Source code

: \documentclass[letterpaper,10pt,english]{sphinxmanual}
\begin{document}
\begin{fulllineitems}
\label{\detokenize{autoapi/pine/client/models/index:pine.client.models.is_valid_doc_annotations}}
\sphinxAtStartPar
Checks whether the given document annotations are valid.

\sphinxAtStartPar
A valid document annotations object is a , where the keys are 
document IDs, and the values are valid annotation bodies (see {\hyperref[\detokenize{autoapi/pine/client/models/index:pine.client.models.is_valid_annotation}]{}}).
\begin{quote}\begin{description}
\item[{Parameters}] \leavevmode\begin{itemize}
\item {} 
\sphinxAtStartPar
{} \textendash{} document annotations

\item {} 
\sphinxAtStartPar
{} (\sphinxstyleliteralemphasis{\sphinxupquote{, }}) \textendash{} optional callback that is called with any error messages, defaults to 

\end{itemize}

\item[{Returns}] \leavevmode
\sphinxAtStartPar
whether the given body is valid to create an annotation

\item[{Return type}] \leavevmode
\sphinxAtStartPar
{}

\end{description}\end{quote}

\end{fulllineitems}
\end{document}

──────────────────────────────

WORK TO BE COMPLETED
For the listing above, say how many lines hold the string "leavevmode". Give only that number.

EXERCISE SOLUTION
3